### Task
In the listing below, find the line containing "- for example, if you choose C#, we" and the line containing "进行 100 分钟免费自动跨浏览器测试。". Repeat exactly those two lines and every line between them.

### Data shown
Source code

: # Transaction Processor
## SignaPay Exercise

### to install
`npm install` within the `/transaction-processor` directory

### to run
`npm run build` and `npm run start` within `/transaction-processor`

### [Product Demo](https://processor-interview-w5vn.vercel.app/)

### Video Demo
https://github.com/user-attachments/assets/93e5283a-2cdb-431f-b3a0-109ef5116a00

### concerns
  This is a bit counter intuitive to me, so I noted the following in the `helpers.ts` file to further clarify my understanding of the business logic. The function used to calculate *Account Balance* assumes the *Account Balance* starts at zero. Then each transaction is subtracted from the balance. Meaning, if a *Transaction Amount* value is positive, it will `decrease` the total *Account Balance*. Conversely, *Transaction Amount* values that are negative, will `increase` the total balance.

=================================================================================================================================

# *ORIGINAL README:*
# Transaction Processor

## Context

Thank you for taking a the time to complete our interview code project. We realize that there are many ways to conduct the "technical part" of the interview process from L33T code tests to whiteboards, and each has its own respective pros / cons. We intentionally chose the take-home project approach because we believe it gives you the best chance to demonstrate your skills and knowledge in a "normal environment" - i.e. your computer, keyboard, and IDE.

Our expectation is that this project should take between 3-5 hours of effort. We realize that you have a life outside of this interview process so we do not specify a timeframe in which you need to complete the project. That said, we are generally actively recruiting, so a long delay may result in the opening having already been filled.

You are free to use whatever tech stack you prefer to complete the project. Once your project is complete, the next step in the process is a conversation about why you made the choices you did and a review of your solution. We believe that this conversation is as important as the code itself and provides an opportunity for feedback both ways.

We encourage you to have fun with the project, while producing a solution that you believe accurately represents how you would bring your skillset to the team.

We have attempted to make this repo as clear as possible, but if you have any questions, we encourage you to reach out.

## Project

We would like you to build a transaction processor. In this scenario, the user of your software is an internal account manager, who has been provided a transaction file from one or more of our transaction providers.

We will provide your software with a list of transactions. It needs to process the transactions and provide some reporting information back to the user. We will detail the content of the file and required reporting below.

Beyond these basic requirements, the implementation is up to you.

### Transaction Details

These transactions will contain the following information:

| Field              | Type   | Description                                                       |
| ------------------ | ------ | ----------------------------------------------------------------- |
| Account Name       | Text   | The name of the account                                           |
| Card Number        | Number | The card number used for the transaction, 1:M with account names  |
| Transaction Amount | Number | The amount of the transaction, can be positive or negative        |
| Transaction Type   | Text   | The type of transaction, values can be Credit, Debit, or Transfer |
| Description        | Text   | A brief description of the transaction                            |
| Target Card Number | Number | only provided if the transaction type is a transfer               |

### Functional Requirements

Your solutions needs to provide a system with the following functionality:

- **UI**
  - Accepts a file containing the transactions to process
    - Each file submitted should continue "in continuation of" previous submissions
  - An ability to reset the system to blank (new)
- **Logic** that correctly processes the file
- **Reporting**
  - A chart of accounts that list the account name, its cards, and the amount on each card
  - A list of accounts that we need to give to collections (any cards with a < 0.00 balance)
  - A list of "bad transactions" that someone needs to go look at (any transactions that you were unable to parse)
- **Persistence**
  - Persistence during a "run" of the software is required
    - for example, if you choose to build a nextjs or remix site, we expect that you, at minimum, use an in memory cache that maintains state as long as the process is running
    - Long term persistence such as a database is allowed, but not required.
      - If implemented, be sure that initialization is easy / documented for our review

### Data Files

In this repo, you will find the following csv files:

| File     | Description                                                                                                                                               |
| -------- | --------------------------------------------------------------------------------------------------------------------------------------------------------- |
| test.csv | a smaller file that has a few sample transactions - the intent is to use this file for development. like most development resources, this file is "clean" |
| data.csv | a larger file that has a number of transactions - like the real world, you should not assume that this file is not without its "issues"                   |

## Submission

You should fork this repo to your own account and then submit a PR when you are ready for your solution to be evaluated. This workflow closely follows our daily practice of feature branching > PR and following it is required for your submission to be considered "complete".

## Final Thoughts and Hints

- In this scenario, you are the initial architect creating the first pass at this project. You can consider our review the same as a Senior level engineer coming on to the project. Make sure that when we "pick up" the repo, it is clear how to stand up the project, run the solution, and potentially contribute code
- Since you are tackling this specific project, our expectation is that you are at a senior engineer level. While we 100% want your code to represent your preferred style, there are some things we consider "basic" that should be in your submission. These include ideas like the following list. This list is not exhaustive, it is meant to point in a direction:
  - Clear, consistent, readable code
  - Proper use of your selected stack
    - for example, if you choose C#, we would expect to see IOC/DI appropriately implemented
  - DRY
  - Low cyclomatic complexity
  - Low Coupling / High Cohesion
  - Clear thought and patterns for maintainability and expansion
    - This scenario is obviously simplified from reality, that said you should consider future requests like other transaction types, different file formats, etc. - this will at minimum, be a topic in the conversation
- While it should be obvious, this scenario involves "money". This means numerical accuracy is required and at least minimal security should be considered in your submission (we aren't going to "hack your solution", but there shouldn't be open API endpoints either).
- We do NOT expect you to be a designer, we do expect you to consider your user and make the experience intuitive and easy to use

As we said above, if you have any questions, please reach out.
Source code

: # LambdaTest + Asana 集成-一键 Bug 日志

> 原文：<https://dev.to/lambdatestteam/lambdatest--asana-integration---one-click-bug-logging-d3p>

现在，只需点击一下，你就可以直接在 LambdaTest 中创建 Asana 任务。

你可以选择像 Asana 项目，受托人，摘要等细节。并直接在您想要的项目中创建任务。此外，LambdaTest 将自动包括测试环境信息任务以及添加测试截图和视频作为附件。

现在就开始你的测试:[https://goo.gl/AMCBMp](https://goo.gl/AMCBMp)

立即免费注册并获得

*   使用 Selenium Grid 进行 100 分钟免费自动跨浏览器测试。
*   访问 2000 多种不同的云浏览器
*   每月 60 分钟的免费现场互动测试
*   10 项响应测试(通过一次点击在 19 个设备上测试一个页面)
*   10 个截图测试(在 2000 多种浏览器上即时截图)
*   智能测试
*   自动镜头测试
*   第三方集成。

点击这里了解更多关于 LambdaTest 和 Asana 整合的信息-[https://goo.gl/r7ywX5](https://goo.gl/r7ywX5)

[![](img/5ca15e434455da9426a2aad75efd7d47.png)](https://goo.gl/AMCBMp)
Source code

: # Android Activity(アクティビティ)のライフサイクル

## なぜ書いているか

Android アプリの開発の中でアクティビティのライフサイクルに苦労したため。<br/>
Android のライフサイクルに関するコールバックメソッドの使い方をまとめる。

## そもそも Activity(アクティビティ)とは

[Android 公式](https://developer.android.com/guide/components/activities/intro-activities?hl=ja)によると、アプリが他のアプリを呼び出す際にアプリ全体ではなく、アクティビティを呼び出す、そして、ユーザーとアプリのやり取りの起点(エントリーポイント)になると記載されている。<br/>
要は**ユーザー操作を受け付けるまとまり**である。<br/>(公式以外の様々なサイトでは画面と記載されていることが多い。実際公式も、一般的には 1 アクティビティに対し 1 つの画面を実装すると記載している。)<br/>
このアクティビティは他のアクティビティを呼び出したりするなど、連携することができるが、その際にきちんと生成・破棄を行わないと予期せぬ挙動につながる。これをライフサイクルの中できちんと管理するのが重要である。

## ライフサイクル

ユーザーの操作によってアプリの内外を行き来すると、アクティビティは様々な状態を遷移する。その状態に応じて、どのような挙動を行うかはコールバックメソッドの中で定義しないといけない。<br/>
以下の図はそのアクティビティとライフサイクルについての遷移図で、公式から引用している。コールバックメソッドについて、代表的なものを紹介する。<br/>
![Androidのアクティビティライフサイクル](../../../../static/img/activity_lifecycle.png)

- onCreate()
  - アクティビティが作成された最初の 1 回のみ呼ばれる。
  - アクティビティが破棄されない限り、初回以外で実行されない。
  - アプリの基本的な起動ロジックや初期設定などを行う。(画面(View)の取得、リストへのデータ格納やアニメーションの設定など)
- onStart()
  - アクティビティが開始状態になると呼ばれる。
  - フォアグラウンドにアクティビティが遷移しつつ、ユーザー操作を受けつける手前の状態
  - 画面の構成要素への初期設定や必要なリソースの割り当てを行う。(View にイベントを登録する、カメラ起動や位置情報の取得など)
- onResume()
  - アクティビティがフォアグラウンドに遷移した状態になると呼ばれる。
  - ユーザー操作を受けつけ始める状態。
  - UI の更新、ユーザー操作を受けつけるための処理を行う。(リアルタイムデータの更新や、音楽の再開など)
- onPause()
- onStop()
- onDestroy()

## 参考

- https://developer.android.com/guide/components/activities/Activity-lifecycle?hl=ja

### Your solution
    - for example, if you choose C#, we would expect to see IOC/DI appropriately implemented
  - DRY
  - Low cyclomatic complexity
  - Low Coupling / High Cohesion
  - Clear thought and patterns for maintainability and expansion
    - This scenario is obviously simplified from reality, that said you should consider future requests like other transaction types, different file formats, etc. - this will at minimum, be a topic in the conversation
- While it should be obvious, this scenario involves "money". This means numerical accuracy is required and at least minimal security should be considered in your submission (we aren't going to "hack your solution", but there shouldn't be open API endpoints either).
- We do NOT expect you to be a designer, we do expect you to consider your user and make the experience intuitive and easy to use

As we said above, if you have any questions, please reach out.
Source code

: # LambdaTest + Asana 集成-一键 Bug 日志

> 原文：<https://dev.to/lambdatestteam/lambdatest--asana-integration---one-click-bug-logging-d3p>

现在，只需点击一下，你就可以直接在 LambdaTest 中创建 Asana 任务。

你可以选择像 Asana 项目，受托人，摘要等细节。并直接在您想要的项目中创建任务。此外，LambdaTest 将自动包括测试环境信息任务以及添加测试截图和视频作为附件。

现在就开始你的测试:[https://goo.gl/AMCBMp](https://goo.gl/AMCBMp)

立即免费注册并获得

*   使用 Selenium Grid 进行 100 分钟免费自动跨浏览器测试。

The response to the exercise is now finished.